I’m detecting a doll fetish as director William Brent Bell follows up “The Boy” and “Brahms: The Boy II” with another horror film that features bigger adult-size dolls that haunt a Brooklyn brownstone in this not-so-scary tale of possession. “Separation” suffers from a senseless storyline and a set of unlikable characters with no redeeming qualities. The special effects are quite menacing but wasted as the film fails to connect with the audience.
Violet McGraw, Brian Cox, Rupert Friend, Madeline Brewer, Mamie Gummer, Troy James,
Simon Quarterman, Manny Perez, Chelsea Debo
Directed by William Brent Bell
Maggie (Mamie Gummer) works as a lawyer for the firm run by her father Rivers (Brian Cox). For the last two years, she’s kept the family afloat while her unemployed husband Jeff (Rupert Friend), a graphic artist who used to illustrate comics, struggles to find a job. Their 8-year-old daughter Jenny (Violet McGraw) is unfortunately caught in the middle as Maggie and Jeff constantly argue over his lack of motivation and her workaholic nature. You can probably guess their conversations. If there was ever any love in this marriage it crumbled a long time ago.
Jenny spends most of her time withdrawn in her room playing with a set of horror dolls named “The Grisly Kin” based on her dad’s illustrations. Had Jeff played his cards right he could have landed a television show based on his creations but chose instead to argue with the network over creative differences. It’s the main cause of contention in his marriage. Had Jeff taken the deal Maggie could have spent more time with Jenny instead of working for her father. She has built up so much animosity towards Jeff that she files for divorce seeking full custody of Jenny.
It’s a little too late but Jeff gets off his butt and takes a gig as an inker for a new dark comic series instead of spending most of the time reminiscing about his glory days with Jenny’s 20-year-old babysitter Samantha (Madeline Brewer), a comic book enthusiast who idolizes Jeff. Maggie, meanwhile, drops a bomb that she’s relocating to Seattle and taking Jenny with her. This sets up a custody battle with Rivers representing his daughter while taking every opportunity to paint his son-in-law as a deadbeat.
The tone shifts after a hit-and-run tragically claims Maggie’s life and now Jeff is faced with raising Jenny on his own. Rivers is still hell-bent on taking Jenny away from her father and is now considering battling for custody of his granddaughter.

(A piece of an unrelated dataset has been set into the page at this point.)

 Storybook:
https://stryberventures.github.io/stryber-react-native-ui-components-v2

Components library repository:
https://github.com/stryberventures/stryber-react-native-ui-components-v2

The script by Josh Braun and Nick Amadeus fails at connecting any of these characters with the audience. The women in the story are all evil, Maggie is a battle-ax, Samantha is a loon, Jeff is a slacker, Rivers is an a-hole, and Jenny is a pawn caught up in a bad story that doesn’t generate any sympathy.
Simon Quarterman plays Jeff’s new boss Alan, a spiritual guy who’s writing the supernatural graphic novel that Jeff is working on. He serves as the film’s play-by-play medium informing Jeff that his brownstone is haunted, and it sounds like an angry soul trapped in this world. Maggie are you there? He must also be a shaman since he gives Jeff a psychoactive brew to drink in order to communicate with the evil entity aka his almost ex-wife.

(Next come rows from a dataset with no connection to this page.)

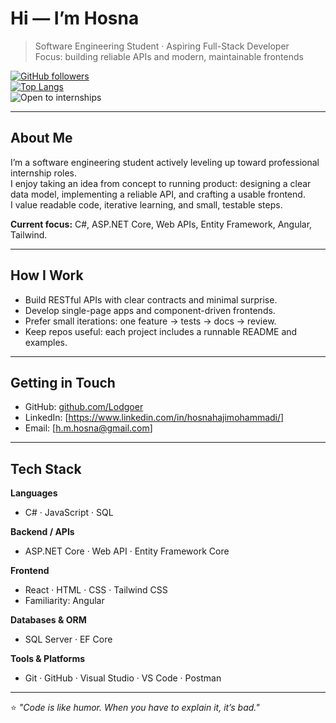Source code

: # Hi — I’m Hosna 

> Software Engineering Student · Aspiring Full-Stack Developer  
> Focus: building reliable APIs and modern, maintainable frontends

[![GitHub followers](https://img.shields.io/github/followers/Lodgoer?label=follow&style=social)](https://github.com/Lodgoer)  
[![Top Langs](https://github-readme-stats.vercel.app/api/top-langs/?username=Lodgoer&layout=compact)](https://github.com/anuraghazra/github-readme-stats)  
![Open to internships](https://img.shields.io/badge/open%20to-internships-blueviolet)

---

## About Me
I’m a software engineering student actively leveling up toward professional internship roles.  
I enjoy taking an idea from concept to running product: designing a clear data model, implementing a reliable API, and crafting a usable frontend.  
I value readable code, iterative learning, and small, testable steps.  

**Current focus:** C#, ASP.NET Core, Web APIs, Entity Framework, Angular, Tailwind.

---

## How I Work
- Build RESTful APIs with clear contracts and minimal surprise.  
- Develop single-page apps and component-driven frontends.  
- Prefer small iterations: one feature → tests → docs → review.  
- Keep repos useful: each project includes a runnable README and examples.  

---

## Getting in Touch
- GitHub: [github.com/Lodgoer](https://github.com/Lodgoer)  
- LinkedIn: [https://www.linkedin.com/in/hosnahajimohammadi/]  
- Email: [h.m.hosna@gmail.com]  

---

## Tech Stack

**Languages**  
- C# · JavaScript · SQL  

**Backend / APIs**  
- ASP.NET Core · Web API · Entity Framework Core  

**Frontend**  
- React · HTML · CSS · Tailwind CSS  
- Familiarity: Angular  

**Databases & ORM**  
- SQL Server · EF Core  

**Tools & Platforms**  
- Git · GitHub · Visual Studio · VS Code · Postman  

---

⭐️ *"Code is like humor. When you have to explain it, it’s bad."*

While the makeup effects at times looking creepy as Jeff’s Grisly Kin figurines come to life when the entities take on their appearance — one of them played by contortionist Troy James doing his Linda Blair impersonation — but it’s never explained why. If one of the ghosts is really Maggie, then why does she appear as one of Jeff’s creations? I would imagine that would be the last thing she would want. Also, these spooky things pop up without really causing any havoc. I was waiting for Linus from Peanuts to make an appearance exclaiming “Look, there he is, The Great Pumpkin” as the Grisly Kin figure rises from the darkness and quickly fades away.
The CGI effects on the other hand look cheap as in one scene when the family portrait catches on fire but only on Jeff’s side causing his face to look distorted as if it were melting instead of the huge flames actually burning the portrait. In other scenes, a red filter is used to wash out the color which seems like a gimmick from the William Castle playbook. They should have passed out special glasses you could put on to “shield yourself from the terror.”
“Separation” fails miserably as a horror film but fares better as a divorce drama. The admirable cast is caught up in a bunch of supernatural hogwash. If you want to see Brian Cox in a horror film rent 2002’s “The Ring.” I’ll take Samara over Samantha any day.